Task goal :: Return the whole listing exactly, omitting the pictures.
++++++
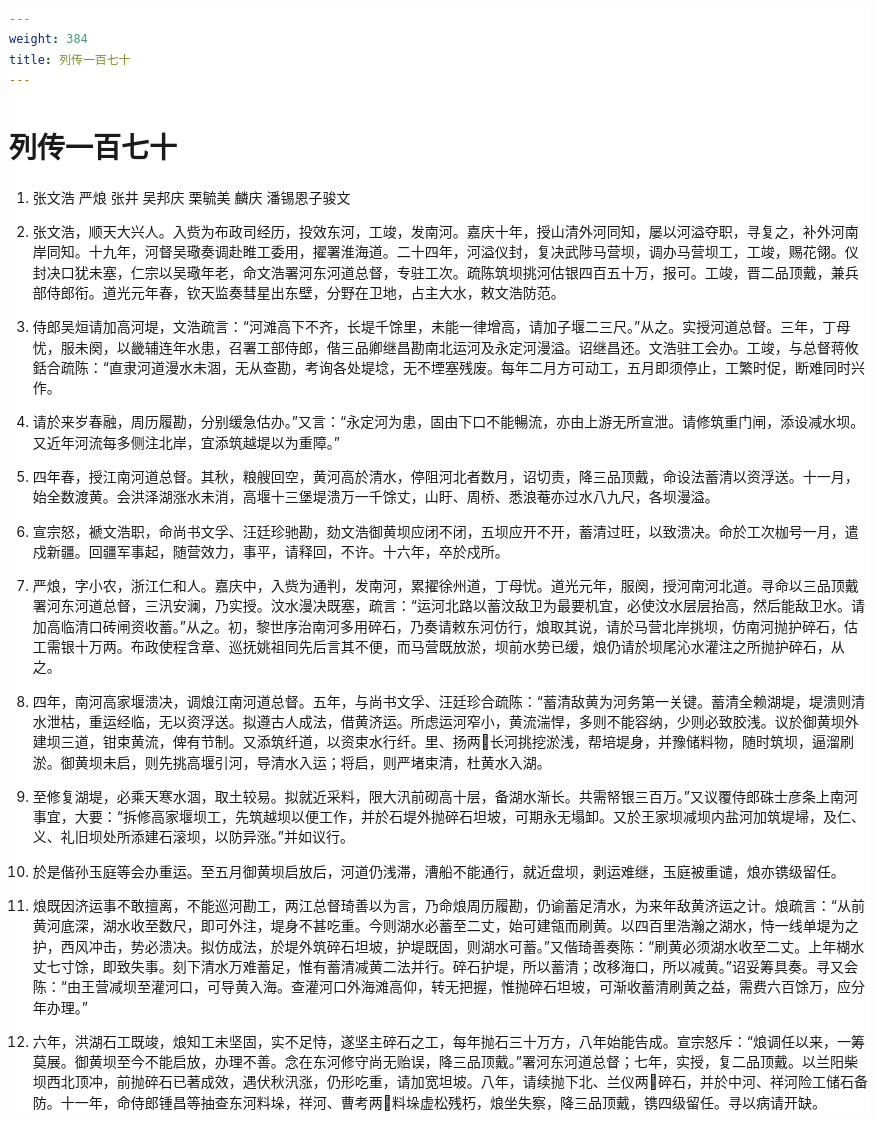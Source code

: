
 ```yaml
---
weight: 384
title: 列传一百七十
---
```


# 列传一百七十

1. <span id="列传一百七十-1"></span>
张文浩 严烺 张井 吴邦庆 栗毓美 麟庆 潘锡恩子骏文

2. <span id="列传一百七十-2"></span>
张文浩，顺天大兴人。入赀为布政司经历，投效东河，工竣，发南河。嘉庆十年，授山清外河同知，屡以河溢夺职，寻复之，补外河南岸同知。十九年，河督吴璥奏调赴睢工委用，擢署淮海道。二十四年，河溢仪封，复决武陟马营坝，调办马营坝工，工竣，赐花翎。仪封决口犹未塞，仁宗以吴璥年老，命文浩署河东河道总督，专驻工次。疏陈筑坝挑河估银四百五十万，报可。工竣，晋二品顶戴，兼兵部侍郎衔。道光元年春，钦天监奏彗星出东壁，分野在卫地，占主大水，敕文浩防范。

3. <span id="列传一百七十-3"></span>
侍郎吴烜请加高河堤，文浩疏言：“河滩高下不齐，长堤千馀里，未能一律增高，请加子堰二三尺。”从之。实授河道总督。三年，丁母忧，服未阕，以畿辅连年水患，召署工部侍郎，偕三品卿继昌勘南北运河及永定河漫溢。诏继昌还。文浩驻工会办。工竣，与总督蒋攸銛合疏陈：“直隶河道漫水未涸，无从查勘，考询各处堤埝，无不堙塞残废。每年二月方可动工，五月即须停止，工繁时促，断难同时兴作。

4. <span id="列传一百七十-4"></span>
请於来岁春融，周历履勘，分别缓急估办。”又言：“永定河为患，固由下口不能暢流，亦由上游无所宣泄。请修筑重门闸，添设减水坝。又近年河流每多侧注北岸，宜添筑越堤以为重障。”

5. <span id="列传一百七十-5"></span>
四年春，授江南河道总督。其秋，粮艘回空，黄河高於清水，停阻河北者数月，诏切责，降三品顶戴，命设法蓄清以资浮送。十一月，始全数渡黄。会洪泽湖涨水未消，高堰十三堡堤溃万一千馀丈，山盱、周桥、悉浪菴亦过水八九尺，各坝漫溢。

6. <span id="列传一百七十-6"></span>
宣宗怒，褫文浩职，命尚书文孚、汪廷珍驰勘，劾文浩御黄坝应闭不闭，五坝应开不开，蓄清过旺，以致溃决。命於工次枷号一月，遣戍新疆。回疆军事起，随营效力，事平，请释回，不许。十六年，卒於戍所。

7. <span id="列传一百七十-7"></span>
严烺，字小农，浙江仁和人。嘉庆中，入赀为通判，发南河，累擢徐州道，丁母忧。道光元年，服阕，授河南河北道。寻命以三品顶戴署河东河道总督，三汛安澜，乃实授。汶水漫决既塞，疏言：“运河北路以蓄汶敌卫为最要机宜，必使汶水层层抬高，然后能敌卫水。请加高临清口砖闸资收蓄。”从之。初，黎世序治南河多用碎石，乃奏请敕东河仿行，烺取其说，请於马营北岸挑坝，仿南河抛护碎石，估工需银十万两。布政使程含章、巡抚姚祖同先后言其不便，而马营既放淤，坝前水势已缓，烺仍请於坝尾沁水灌注之所抛护碎石，从之。

8. <span id="列传一百七十-8"></span>
四年，南河高家堰溃决，调烺江南河道总督。五年，与尚书文孚、汪廷珍合疏陈：“蓄清敌黄为河务第一关键。蓄清全赖湖堤，堤溃则清水泄枯，重运经临，无以资浮送。拟遵古人成法，借黄济运。所虑运河窄小，黄流湍悍，多则不能容纳，少则必致胶浅。议於御黄坝外建坝三道，钳束黄流，俾有节制。又添筑纤道，以资束水行纤。里、扬两长河挑挖淤浅，帮培堤身，并豫储料物，随时筑坝，逼溜刷淤。御黄坝未启，则先挑高堰引河，导清水入运；将启，则严堵束清，杜黄水入湖。

9. <span id="列传一百七十-9"></span>
至修复湖堤，必乘天寒水涸，取土较易。拟就近采料，限大汛前砌高十层，备湖水渐长。共需帑银三百万。”又议覆侍郎硃士彦条上南河事宜，大要：“拆修高家堰坝工，先筑越坝以便工作，并於石堤外抛碎石坦坡，可期永无塌卸。又於王家坝减坝内盐河加筑堤埽，及仁、义、礼旧坝处所添建石滚坝，以防异涨。”并如议行。

10. <span id="列传一百七十-10"></span>
於是偕孙玉庭等会办重运。至五月御黄坝启放后，河道仍浅滞，漕船不能通行，就近盘坝，剥运难继，玉庭被重谴，烺亦镌级留任。

11. <span id="列传一百七十-11"></span>
烺既因济运事不敢擅离，不能巡河勘工，两江总督琦善以为言，乃命烺周历履勘，仍谕蓄足清水，为来年敌黄济运之计。烺疏言：“从前黄河底深，湖水收至数尺，即可外注，堤身不甚吃重。今则湖水必蓄至二丈，始可建瓴而刷黄。以四百里浩瀚之湖水，恃一线单堤为之护，西风冲击，势必溃决。拟仿成法，於堤外筑碎石坦坡，护堤既固，则湖水可蓄。”又偕琦善奏陈：“刷黄必须湖水收至二丈。上年楜水丈七寸馀，即致失事。刻下清水万难蓄足，惟有蓄清减黄二法并行。碎石护堤，所以蓄清；改移海口，所以减黄。”诏妥筹具奏。寻又会陈：“由王营减坝至灌河口，可导黄入海。查灌河口外海滩高仰，转无把握，惟抛碎石坦坡，可渐收蓄清刷黄之益，需费六百馀万，应分年办理。”

12. <span id="列传一百七十-12"></span>
六年，洪湖石工既竣，烺知工未坚固，实不足恃，遂坚主碎石之工，每年抛石三十万方，八年始能告成。宣宗怒斥：“烺调任以来，一筹莫展。御黄坝至今不能启放，办理不善。念在东河修守尚无贻误，降三品顶戴。”署河东河道总督；七年，实授，复二品顶戴。以兰阳柴坝西北顶冲，前抛碎石已著成效，遇伏秋汛涨，仍形吃重，请加宽坦坡。八年，请续抛下北、兰仪两碎石，并於中河、祥河险工储石备防。十一年，命侍郎锺昌等抽查东河料垛，祥河、曹考两料垛虚松残朽，烺坐失察，降三品顶戴，镌四级留任。寻以病请开缺。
++++++
Answer for this exercise ::
Source code

:
 ```yaml
---
weight: 384
title: 列传一百七十
---
```


# 列传一百七十

1. <span id="列传一百七十-1"></span>
张文浩 严烺 张井 吴邦庆 栗毓美 麟庆 潘锡恩子骏文

2. <span id="列传一百七十-2"></span>
张文浩，顺天大兴人。入赀为布政司经历，投效东河，工竣，发南河。嘉庆十年，授山清外河同知，屡以河溢夺职，寻复之，补外河南岸同知。十九年，河督吴璥奏调赴睢工委用，擢署淮海道。二十四年，河溢仪封，复决武陟马营坝，调办马营坝工，工竣，赐花翎。仪封决口犹未塞，仁宗以吴璥年老，命文浩署河东河道总督，专驻工次。疏陈筑坝挑河估银四百五十万，报可。工竣，晋二品顶戴，兼兵部侍郎衔。道光元年春，钦天监奏彗星出东壁，分野在卫地，占主大水，敕文浩防范。

3. <span id="列传一百七十-3"></span>
侍郎吴烜请加高河堤，文浩疏言：“河滩高下不齐，长堤千馀里，未能一律增高，请加子堰二三尺。”从之。实授河道总督。三年，丁母忧，服未阕，以畿辅连年水患，召署工部侍郎，偕三品卿继昌勘南北运河及永定河漫溢。诏继昌还。文浩驻工会办。工竣，与总督蒋攸銛合疏陈：“直隶河道漫水未涸，无从查勘，考询各处堤埝，无不堙塞残废。每年二月方可动工，五月即须停止，工繁时促，断难同时兴作。

4. <span id="列传一百七十-4"></span>
请於来岁春融，周历履勘，分别缓急估办。”又言：“永定河为患，固由下口不能暢流，亦由上游无所宣泄。请修筑重门闸，添设减水坝。又近年河流每多侧注北岸，宜添筑越堤以为重障。”

5. <span id="列传一百七十-5"></span>
四年春，授江南河道总督。其秋，粮艘回空，黄河高於清水，停阻河北者数月，诏切责，降三品顶戴，命设法蓄清以资浮送。十一月，始全数渡黄。会洪泽湖涨水未消，高堰十三堡堤溃万一千馀丈，山盱、周桥、悉浪菴亦过水八九尺，各坝漫溢。

6. <span id="列传一百七十-6"></span>
宣宗怒，褫文浩职，命尚书文孚、汪廷珍驰勘，劾文浩御黄坝应闭不闭，五坝应开不开，蓄清过旺，以致溃决。命於工次枷号一月，遣戍新疆。回疆军事起，随营效力，事平，请释回，不许。十六年，卒於戍所。

7. <span id="列传一百七十-7"></span>
严烺，字小农，浙江仁和人。嘉庆中，入赀为通判，发南河，累擢徐州道，丁母忧。道光元年，服阕，授河南河北道。寻命以三品顶戴署河东河道总督，三汛安澜，乃实授。汶水漫决既塞，疏言：“运河北路以蓄汶敌卫为最要机宜，必使汶水层层抬高，然后能敌卫水。请加高临清口砖闸资收蓄。”从之。初，黎世序治南河多用碎石，乃奏请敕东河仿行，烺取其说，请於马营北岸挑坝，仿南河抛护碎石，估工需银十万两。布政使程含章、巡抚姚祖同先后言其不便，而马营既放淤，坝前水势已缓，烺仍请於坝尾沁水灌注之所抛护碎石，从之。

8. <span id="列传一百七十-8"></span>
四年，南河高家堰溃决，调烺江南河道总督。五年，与尚书文孚、汪廷珍合疏陈：“蓄清敌黄为河务第一关键。蓄清全赖湖堤，堤溃则清水泄枯，重运经临，无以资浮送。拟遵古人成法，借黄济运。所虑运河窄小，黄流湍悍，多则不能容纳，少则必致胶浅。议於御黄坝外建坝三道，钳束黄流，俾有节制。又添筑纤道，以资束水行纤。里、扬两长河挑挖淤浅，帮培堤身，并豫储料物，随时筑坝，逼溜刷淤。御黄坝未启，则先挑高堰引河，导清水入运；将启，则严堵束清，杜黄水入湖。

9. <span id="列传一百七十-9"></span>
至修复湖堤，必乘天寒水涸，取土较易。拟就近采料，限大汛前砌高十层，备湖水渐长。共需帑银三百万。”又议覆侍郎硃士彦条上南河事宜，大要：“拆修高家堰坝工，先筑越坝以便工作，并於石堤外抛碎石坦坡，可期永无塌卸。又於王家坝减坝内盐河加筑堤埽，及仁、义、礼旧坝处所添建石滚坝，以防异涨。”并如议行。

10. <span id="列传一百七十-10"></span>
於是偕孙玉庭等会办重运。至五月御黄坝启放后，河道仍浅滞，漕船不能通行，就近盘坝，剥运难继，玉庭被重谴，烺亦镌级留任。

11. <span id="列传一百七十-11"></span>
烺既因济运事不敢擅离，不能巡河勘工，两江总督琦善以为言，乃命烺周历履勘，仍谕蓄足清水，为来年敌黄济运之计。烺疏言：“从前黄河底深，湖水收至数尺，即可外注，堤身不甚吃重。今则湖水必蓄至二丈，始可建瓴而刷黄。以四百里浩瀚之湖水，恃一线单堤为之护，西风冲击，势必溃决。拟仿成法，於堤外筑碎石坦坡，护堤既固，则湖水可蓄。”又偕琦善奏陈：“刷黄必须湖水收至二丈。上年楜水丈七寸馀，即致失事。刻下清水万难蓄足，惟有蓄清减黄二法并行。碎石护堤，所以蓄清；改移海口，所以减黄。”诏妥筹具奏。寻又会陈：“由王营减坝至灌河口，可导黄入海。查灌河口外海滩高仰，转无把握，惟抛碎石坦坡，可渐收蓄清刷黄之益，需费六百馀万，应分年办理。”

12. <span id="列传一百七十-12"></span>
六年，洪湖石工既竣，烺知工未坚固，实不足恃，遂坚主碎石之工，每年抛石三十万方，八年始能告成。宣宗怒斥：“烺调任以来，一筹莫展。御黄坝至今不能启放，办理不善。念在东河修守尚无贻误，降三品顶戴。”署河东河道总督；七年，实授，复二品顶戴。以兰阳柴坝西北顶冲，前抛碎石已著成效，遇伏秋汛涨，仍形吃重，请加宽坦坡。八年，请续抛下北、兰仪两碎石，并於中河、祥河险工储石备防。十一年，命侍郎锺昌等抽查东河料垛，祥河、曹考两料垛虚松残朽，烺坐失察，降三品顶戴，镌四级留任。寻以病请开缺。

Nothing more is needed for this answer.